• TASK PROMPT: Give back the whole listing exactly as written, pictures excluded.

• RECORDS PROVIDED:
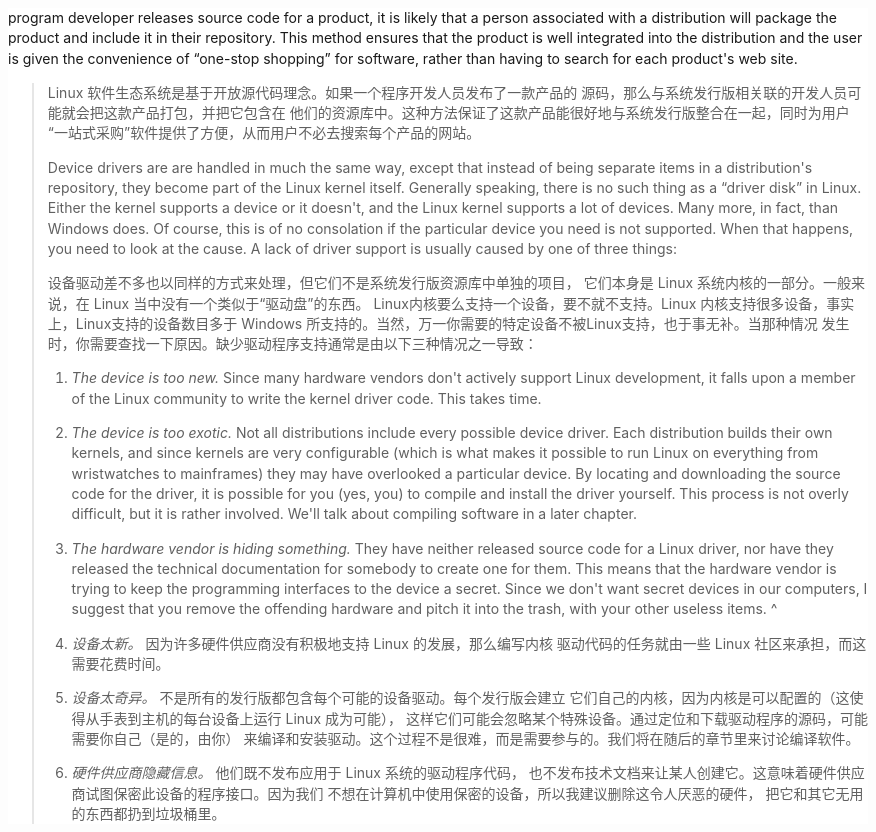 program developer releases source code for a product, it is likely that a person
associated with a distribution will package the product and include it in their
repository. This method ensures that the product is well integrated into the
distribution and the user is given the convenience of “one-stop shopping” for
software, rather than having to search for each product's web site.
>
> Linux 软件生态系统是基于开放源代码理念。如果一个程序开发人员发布了一款产品的
源码，那么与系统发行版相关联的开发人员可能就会把这款产品打包，并把它包含在
他们的资源库中。这种方法保证了这款产品能很好地与系统发行版整合在一起，同时为用户
“一站式采购”软件提供了方便，从而用户不必去搜索每个产品的网站。
>
> Device drivers are are handled in much the same way, except that instead of being
separate items in a distribution's repository, they become part of the Linux kernel
itself. Generally speaking, there is no such thing as a “driver disk” in Linux.
Either the kernel supports a device or it doesn't, and the Linux kernel supports a
lot of devices. Many more, in fact, than Windows does. Of course, this is of no
consolation if the particular device you need is not supported. When that
happens, you need to look at the cause. A lack of driver support is usually caused
by one of three things:
>
> 设备驱动差不多也以同样的方式来处理，但它们不是系统发行版资源库中单独的项目，
它们本身是 Linux 系统内核的一部分。一般来说，在 Linux 当中没有一个类似于“驱动盘”的东西。
Linux内核要么支持一个设备，要不就不支持。Linux 内核支持很多设备，事实上，Linux支持的设备数目多于 Windows
所支持的。当然，万一你需要的特定设备不被Linux支持，也于事无补。当那种情况
发生时，你需要查找一下原因。缺少驱动程序支持通常是由以下三种情况之一导致：
>
> 1. _The device is too new._ Since many hardware vendors don't actively support
Linux development, it falls upon a member of the Linux community to write the
kernel driver code. This takes time.
>
> 1. _The device is too exotic._ Not all distributions include every possible device
driver. Each distribution builds their own kernels, and since kernels are very
configurable (which is what makes it possible to run Linux on everything from
wristwatches to mainframes) they may have overlooked a particular device. By
locating and downloading the source code for the driver, it is possible for you
(yes, you) to compile and install the driver yourself. This process is not overly
difficult, but it is rather involved. We'll talk about compiling software in a later
chapter.
>
> 1. _The hardware vendor is hiding something._ They have neither released
source code for a Linux driver, nor have they released the technical
documentation for somebody to create one for them. This means that the
hardware vendor is trying to keep the programming interfaces to the device a
secret. Since we don't want secret devices in our computers, I suggest that you
remove the offending hardware and pitch it into the trash, with your other useless
items.
>^
> 1. _设备太新。_ 因为许多硬件供应商没有积极地支持 Linux 的发展，那么编写内核
驱动代码的任务就由一些 Linux 社区来承担，而这需要花费时间。
>
> 1. _设备太奇异。_ 不是所有的发行版都包含每个可能的设备驱动。每个发行版会建立
它们自己的内核，因为内核是可以配置的（这使得从手表到主机的每台设备上运行 Linux 成为可能），
这样它们可能会忽略某个特殊设备。通过定位和下载驱动程序的源码，可能需要你自己（是的，由你）
来编译和安装驱动。这个过程不是很难，而是需要参与的。我们将在随后的章节里来讨论编译软件。
>
> 1. _硬件供应商隐藏信息。_ 他们既不发布应用于 Linux 系统的驱动程序代码，
也不发布技术文档来让某人创建它。这意味着硬件供应商试图保密此设备的程序接口。因为我们
不想在计算机中使用保密的设备，所以我建议删除这令人厌恶的硬件，
把它和其它无用的东西都扔到垃圾桶里。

• ANSWER SPACE:
 program developer releases source code for a product, it is likely that a person
associated with a distribution will package the product and include it in their
repository. This method ensures that the product is well integrated into the
distribution and the user is given the convenience of “one-stop shopping” for
software, rather than having to search for each product's web site.
>
> Linux 软件生态系统是基于开放源代码理念。如果一个程序开发人员发布了一款产品的
源码，那么与系统发行版相关联的开发人员可能就会把这款产品打包，并把它包含在
他们的资源库中。这种方法保证了这款产品能很好地与系统发行版整合在一起，同时为用户
“一站式采购”软件提供了方便，从而用户不必去搜索每个产品的网站。
>
> Device drivers are are handled in much the same way, except that instead of being
separate items in a distribution's repository, they become part of the Linux kernel
itself. Generally speaking, there is no such thing as a “driver disk” in Linux.
Either the kernel supports a device or it doesn't, and the Linux kernel supports a
lot of devices. Many more, in fact, than Windows does. Of course, this is of no
consolation if the particular device you need is not supported. When that
happens, you need to look at the cause. A lack of driver support is usually caused
by one of three things:
>
> 设备驱动差不多也以同样的方式来处理，但它们不是系统发行版资源库中单独的项目，
它们本身是 Linux 系统内核的一部分。一般来说，在 Linux 当中没有一个类似于“驱动盘”的东西。
Linux内核要么支持一个设备，要不就不支持。Linux 内核支持很多设备，事实上，Linux支持的设备数目多于 Windows
所支持的。当然，万一你需要的特定设备不被Linux支持，也于事无补。当那种情况
发生时，你需要查找一下原因。缺少驱动程序支持通常是由以下三种情况之一导致：
>
> 1. _The device is too new._ Since many hardware vendors don't actively support
Linux development, it falls upon a member of the Linux community to write the
kernel driver code. This takes time.
>
> 1. _The device is too exotic._ Not all distributions include every possible device
driver. Each distribution builds their own kernels, and since kernels are very
configurable (which is what makes it possible to run Linux on everything from
wristwatches to mainframes) they may have overlooked a particular device. By
locating and downloading the source code for the driver, it is possible for you
(yes, you) to compile and install the driver yourself. This process is not overly
difficult, but it is rather involved. We'll talk about compiling software in a later
chapter.
>
> 1. _The hardware vendor is hiding something._ They have neither released
source code for a Linux driver, nor have they released the technical
documentation for somebody to create one for them. This means that the
hardware vendor is trying to keep the programming interfaces to the device a
secret. Since we don't want secret devices in our computers, I suggest that you
remove the offending hardware and pitch it into the trash, with your other useless
items.
>^
> 1. _设备太新。_ 因为许多硬件供应商没有积极地支持 Linux 的发展，那么编写内核
驱动代码的任务就由一些 Linux 社区来承担，而这需要花费时间。
>
> 1. _设备太奇异。_ 不是所有的发行版都包含每个可能的设备驱动。每个发行版会建立
它们自己的内核，因为内核是可以配置的（这使得从手表到主机的每台设备上运行 Linux 成为可能），
这样它们可能会忽略某个特殊设备。通过定位和下载驱动程序的源码，可能需要你自己（是的，由你）
来编译和安装驱动。这个过程不是很难，而是需要参与的。我们将在随后的章节里来讨论编译软件。
>
> 1. _硬件供应商隐藏信息。_ 他们既不发布应用于 Linux 系统的驱动程序代码，
也不发布技术文档来让某人创建它。这意味着硬件供应商试图保密此设备的程序接口。因为我们
不想在计算机中使用保密的设备，所以我建议删除这令人厌恶的硬件，
把它和其它无用的东西都扔到垃圾桶里。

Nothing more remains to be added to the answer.